We've both felt, experienced and thoroughly lived your physical discomfort, emotional anguish and mental uncertainty.

We KNOW what you’ve gone through already and what you are going to be going through tomorrow and every day after that until you get a handle on this monster and overcome your sugar addiction.

Another strong motivation for writing this book was due to the simple fact we couldn’t find another book on the market with a simple, comprehensive and user friendly program that could effectively address the problem of sugar addiction at EVERY LEVEL of consciousness and being. 

Sure, there are books and programs available that address the physical, emotional and psychological aspects of sugar addiction, individually. And some do a reasonably good job of telling you how to deal with these issues. But what we couldn't find was ANY SINGLE PROGRAM that addressed every level of conscious experience.

After all, when you develop an addiction to ANYTHING you are, in fact, binding your entire being to that addictive habit. Right? If you focus only on nutrition, or on your behavioral patterns or on particular psychological factors, you can see that this is only handling part of your problem.

After you have completed this kind of counseling or therapy, you will still have more work to do. Why? Because you haven't finished the job!

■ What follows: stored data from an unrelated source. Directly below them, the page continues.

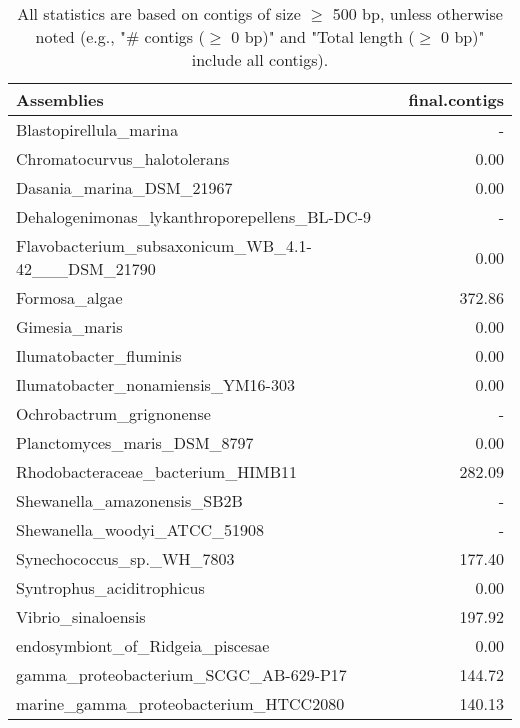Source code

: \documentclass[12pt,a4paper]{article}
\begin{document}
\begin{table}[ht]
\begin{center}
\caption{All statistics are based on contigs of size $\geq$ 500 bp, unless otherwise noted (e.g., "\# contigs ($\geq$ 0 bp)" and "Total length ($\geq$ 0 bp)" include all contigs).}
\begin{tabular}{|l*{1}{|r}|}
\hline
Assemblies & final.contigs \\ \hline
Blastopirellula\_marina & - \\ \hline
Chromatocurvus\_halotolerans & 0.00 \\ \hline
Dasania\_marina\_DSM\_21967 & 0.00 \\ \hline
Dehalogenimonas\_lykanthroporepellens\_BL-DC-9 & - \\ \hline
Flavobacterium\_subsaxonicum\_WB\_4.1-42\_\_\_DSM\_21790 & 0.00 \\ \hline
Formosa\_algae & 372.86 \\ \hline
Gimesia\_maris & 0.00 \\ \hline
Ilumatobacter\_fluminis & 0.00 \\ \hline
Ilumatobacter\_nonamiensis\_YM16-303 & 0.00 \\ \hline
Ochrobactrum\_grignonense & - \\ \hline
Planctomyces\_maris\_DSM\_8797 & 0.00 \\ \hline
Rhodobacteraceae\_bacterium\_HIMB11 & 282.09 \\ \hline
Shewanella\_amazonensis\_SB2B & - \\ \hline
Shewanella\_woodyi\_ATCC\_51908 & - \\ \hline
Synechococcus\_sp.\_WH\_7803 & 177.40 \\ \hline
Syntrophus\_aciditrophicus & 0.00 \\ \hline
Vibrio\_sinaloensis & 197.92 \\ \hline
endosymbiont\_of\_Ridgeia\_piscesae & 0.00 \\ \hline
gamma\_proteobacterium\_SCGC\_AB-629-P17 & 144.72 \\ \hline
marine\_gamma\_proteobacterium\_HTCC2080 & 140.13 \\ \hline
\end{tabular}
\end{center}
\end{table}
\end{document}
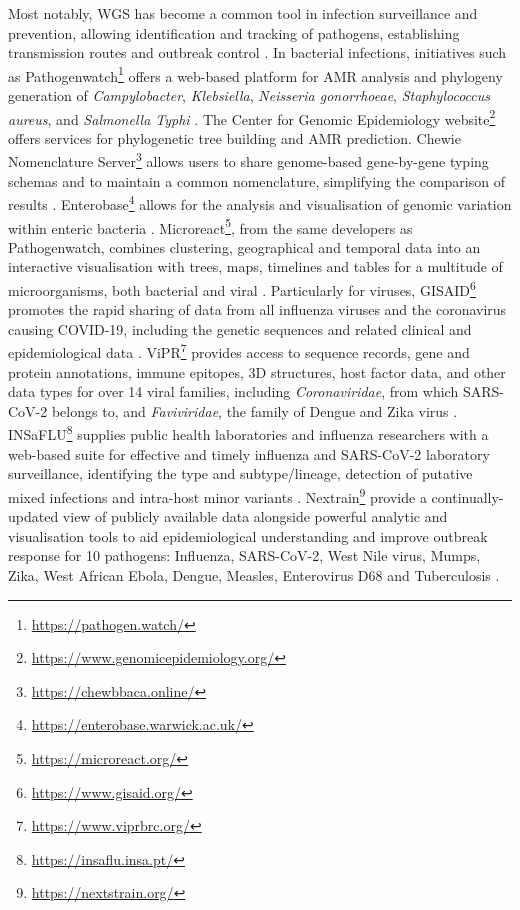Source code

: Most notably, \ac{WGS} has become a common tool in infection surveillance and prevention, allowing identification and tracking of pathogens, establishing transmission routes and outbreak control \citep{lo_genomics_2020}. 
In bacterial infections, initiatives such as Pathogenwatch\footnote{\url{https://pathogen.watch/}} offers a web-based platform for \ac{AMR} analysis and phylogeny generation of \textit{Campylobacter}, \textit{Klebsiella}, \textit{Neisseria gonorrhoeae}, \textit{Staphylococcus aureus}, and \textit{Salmonella Typhi} \citep{afolayan_overcoming_2021}. 
The Center for Genomic Epidemiology website\footnote{\url{https://www.genomicepidemiology.org/}} offers services for phylogenetic tree building and \ac{AMR} prediction. 
Chewie Nomenclature Server\footnote{\url{https://chewbbaca.online/}} allows users to share genome-based gene-by-gene typing schemas and to maintain a common nomenclature, simplifying the comparison of results \citep{mamede_chewie_2021}. 
Enterobase\footnote{\url{https://enterobase.warwick.ac.uk/}} allows for the analysis and visualisation of genomic variation within enteric bacteria \citep{zhou_enterobase_2020}. 
Microreact\footnote{\url{https://microreact.org/}}, from the same developers as Pathogenwatch, combines clustering, geographical and temporal data into an interactive visualisation with trees, maps, timelines and tables for a multitude of microorganisms, both bacterial and viral \citep{argimon_microreact_nodate}. 
Particularly for viruses, GISAID\footnote{\url{https://www.gisaid.org/}}  promotes the rapid sharing of data from all influenza viruses and the coronavirus causing COVID-19, including the genetic sequences and related clinical and epidemiological data \citep{shu_gisaid_2017}. 
ViPR\footnote{\url{https://www.viprbrc.org/}} provides access to sequence records, gene and protein annotations, immune epitopes, 3D structures, host factor data, and other data types for over 14 viral families, including \textit{Coronaviridae}, from which \ac{SARS-CoV-2} belongs to, and \textit{Faviviridae}, the family of Dengue and Zika virus \citep{pickett_virus_2012}. 
INSaFLU\footnote{\url{https://insaflu.insa.pt/}} supplies public health laboratories and influenza researchers with a web-based suite for effective and timely influenza and \ac{SARS-CoV-2} laboratory surveillance, identifying the type and subtype/lineage, detection of putative mixed infections and intra-host minor variants \citep{borges_insaflu_2018}. Nextrain\footnote{\url{https://nextstrain.org/}} provide a continually-updated view of publicly available data alongside powerful analytic and visualisation tools to aid epidemiological understanding and improve outbreak response for 10 pathogens: Influenza, SARS-CoV-2, West Nile virus, Mumps, Zika, West African Ebola, Dengue, Measles, Enterovirus D68 and Tuberculosis \citep{hadfield_nextstrain_2018}.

Deep seated addictive tendencies that you fail to eradicate in your mind and in your life have a way of transforming themselves into physical, mental and emotional disturbances that can wreak havoc in your life at unexpected and inconvenient times.

When you make up your mind to eradicate and overcome an addiction to sugar, you need to do it right and get the job done completely. You don't want to leave anything behind that can cause you trouble today or in the future.

We will show you how to finish what you start and explain why you must address every part of you that has been directly and indirectly affected by your addictive tendencies.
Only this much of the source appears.